§ Task brief:
Going through the entries below, work out how many lines have the string "email" in them. Give the number and nothing more.

-*-

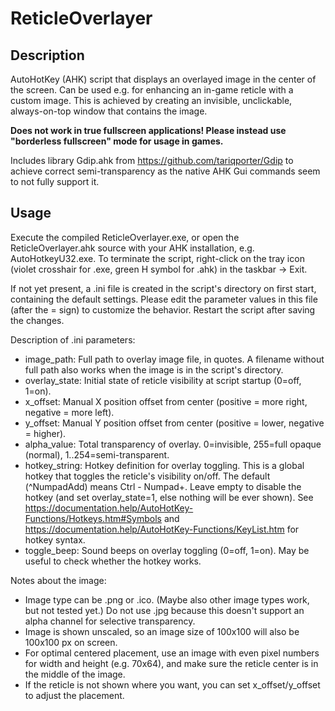 # ReticleOverlayer

## Description
AutoHotKey (AHK) script that displays an overlayed image in the center of the screen. Can be used e.g. for enhancing an in-game reticle with a custom image. This is achieved by creating an invisible, unclickable, always-on-top window that contains the image.

**Does not work in true fullscreen applications! Please instead use "borderless fullscreen" mode for usage in games.**

Includes library Gdip.ahk from https://github.com/tariqporter/Gdip to achieve correct semi-transparency as the native AHK Gui commands seem to not fully support it.

## Usage
Execute the compiled ReticleOverlayer.exe, or open the ReticleOverlayer.ahk source with your AHK installation, e.g. AutoHotkeyU32.exe. To terminate the script, right-click on the tray icon (violet crosshair for .exe, green H symbol for .ahk) in the taskbar -> Exit.

If not yet present, a .ini file is created in the script's directory on first start, containing the default settings. Please edit the parameter values in this file (after the = sign) to customize the behavior. Restart the script after saving the changes.

Description of .ini parameters:
- image_path: Full path to overlay image file, in quotes. A filename without full path also works when the image is in the script's directory.
- overlay_state: Initial state of reticle visibility at script startup (0=off, 1=on).
- x_offset: Manual X position offset from center (positive = more right, negative = more left).
- y_offset: Manual Y position offset from center (positive = lower, negative = higher).
- alpha_value: Total transparency of overlay. 0=invisible, 255=full opaque (normal), 1..254=semi-transparent.
- hotkey_string: Hotkey definition for overlay toggling. This is a global hotkey that toggles the reticle's visibility on/off. The default (^NumpadAdd) means Ctrl - Numpad+. Leave empty to disable the hotkey (and set overlay_state=1, else nothing will be ever shown). See https://documentation.help/AutoHotKey-Functions/Hotkeys.htm#Symbols and https://documentation.help/AutoHotKey-Functions/KeyList.htm for hotkey syntax.
- toggle_beep: Sound beeps on overlay toggling (0=off, 1=on). May be useful to check whether the hotkey works.


Notes about the image:
- Image type can be .png or .ico. (Maybe also other image types work, but not tested yet.) Do not use .jpg because this doesn't support an alpha channel for selective transparency.
- Image is shown unscaled, so an image size of 100x100 will also be 100x100 px on screen.
- For optimal centered placement, use an image with even pixel numbers for width and height (e.g. 70x64), and make sure the reticle center is in the middle of the image.
- If the reticle is not shown where you want, you can set x_offset/y_offset to adjust the placement.
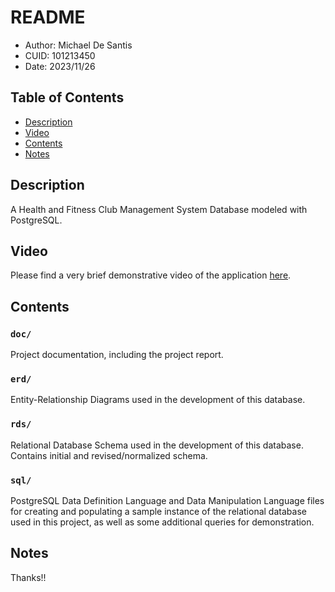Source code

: # README
* Author: Michael De Santis
* CUID: 101213450
* Date: 2023/11/26

## Table of Contents
* [Description](#description)
* [Video](#video)
* [Contents](#contents)
* [Notes](#notes)

<a id="description"></a>
## Description
A Health and Fitness Club Management System Database modeled with PostgreSQL. 

<a id="video"></a>
## Video
Please find a very brief demonstrative video of the application [here](TODO).

<a id="contents"></a>
## Contents

### `doc/`
Project documentation, including the project report.

### `erd/`
Entity-Relationship Diagrams used in the development of this database.

### `rds/`
Relational Database Schema used in the development of this database. Contains initial and revised/normalized schema.

### `sql/`
PostgreSQL Data Definition Language and Data Manipulation Language files for creating and populating a sample instance of the relational database used in this project, as well as some additional queries for demonstration.

<a id="notes"></a>
## Notes
Thanks!!
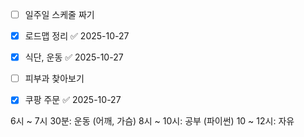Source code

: - [ ] 일주일 스케줄 짜기
- [x] 로드맵 정리 ✅ 2025-10-27
- [x] 식단, 운동 ✅ 2025-10-27
- [ ] 피부과 찾아보기
- [x] 쿠팡 주문 ✅ 2025-10-27



6시 ~ 7시 30분: 운동 (어깨, 가슴)
8시 ~ 10시: 공부 (파이썬)
10 ~ 12시: 자유 
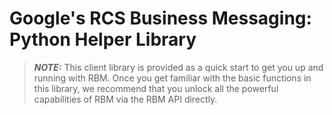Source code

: # Google's RCS Business Messaging: Python Helper Library

> **_NOTE:_** This client library is provided as a quick start to get you up and running with RBM. Once you get familiar with the basic functions in this library, we recommend that you unlock all the powerful capabilities of RBM via the RBM API directly.
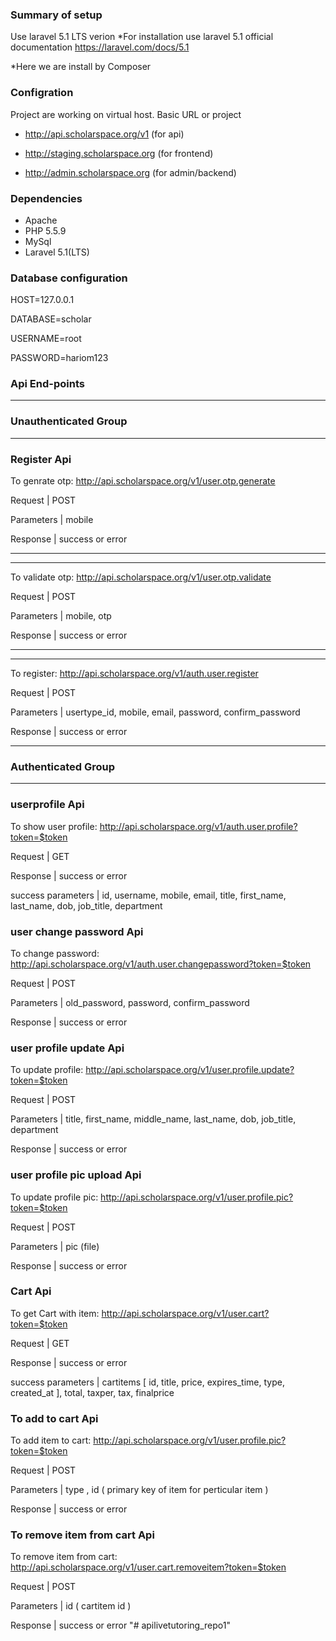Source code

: ### Summary of setup  ###

Use laravel 5.1 LTS verion
*For installation use laravel 5.1 official documentation 
   https://laravel.com/docs/5.1

*Here we are install by Composer


###  Configration   ###
Project are working on virtual host.
Basic URL or project

* http://api.scholarspace.org/v1  (for api)

* http://staging.scholarspace.org  (for frontend)

* http://admin.scholarspace.org   (for admin/backend)

###  Dependencies   ###
* Apache
* PHP 5.5.9
* MySql
* Laravel 5.1(LTS)

###  Database configuration  ###
HOST=127.0.0.1

DATABASE=scholar

USERNAME=root

PASSWORD=hariom123


###  Api End-points ###

---------------------------------------------------------------------------------
###  Unauthenticated Group  ###
---------------------------------------------------------------------------------


###  Register Api  ###


To genrate otp:       http://api.scholarspace.org/v1/user.otp.generate 

Request      |   POST

Parameters   |  mobile


Response   |  success  or error


-----------------------------------------------
-----------------------------------------------

To validate otp:         http://api.scholarspace.org/v1/user.otp.validate


Request         |   POST


Parameters      |   mobile,  otp

Response       | success  or error

---------------------------------------------------
---------------------------------------------------

To register:                http://api.scholarspace.org/v1/auth.user.register

Request         |    POST

Parameters      |    usertype_id,     mobile,      email,     password,       confirm_password

Response       |   success   or error


---------------------------------------------------------------------------------
###  Authenticated Group ###
---------------------------------------------------------------------------------


###  userprofile Api  ###

To show user profile:       http://api.scholarspace.org/v1/auth.user.profile?token=$token

Request        		 |      GET

Response       		 |    	success  or error

success parameters	 |		id,	username, mobile, email, title, first_name, last_name, dob, job_title, department



### user change password Api ###

To change password: 		http://api.scholarspace.org/v1/auth.user.changepassword?token=$token

Request        		 |    POST

Parameters       	 |    old_password, password, confirm_password

Response       		 |   success   or error



### user profile update Api ###

To update profile: 		http://api.scholarspace.org/v1/user.profile.update?token=$token

Request        		 |    POST

Parameters       	 |    title, first_name, middle_name, last_name, dob, job_title, department

Response       		 |   success   or error


### user profile pic upload Api ###

To update profile pic: 		http://api.scholarspace.org/v1/user.profile.pic?token=$token

Request        		 |    POST

Parameters       	 |    pic (file)

Response       		 |   success   or error



### Cart Api ###

To get Cart with item: 		http://api.scholarspace.org/v1/user.cart?token=$token

Request        		 |      GET

Response       		 |    	success  or error

success parameters	 |		cartitems [ id, title, price, expires_time, type, created_at ], total, taxper, tax, finalprice



### To add to cart Api ###

To add item to cart: 		http://api.scholarspace.org/v1/user.profile.pic?token=$token

Request        		 |    POST

Parameters       	 |    type , id ( primary key of item for perticular item )

Response       		 |   success   or error



### To remove item from cart Api ###

To remove item from cart: 		http://api.scholarspace.org/v1/user.cart.removeitem?token=$token

Request        		 |    POST

Parameters       	 |    id ( cartitem id )

Response       		 |   success   or error
"# apilivetutoring_repo1"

-*-

§ Result:
2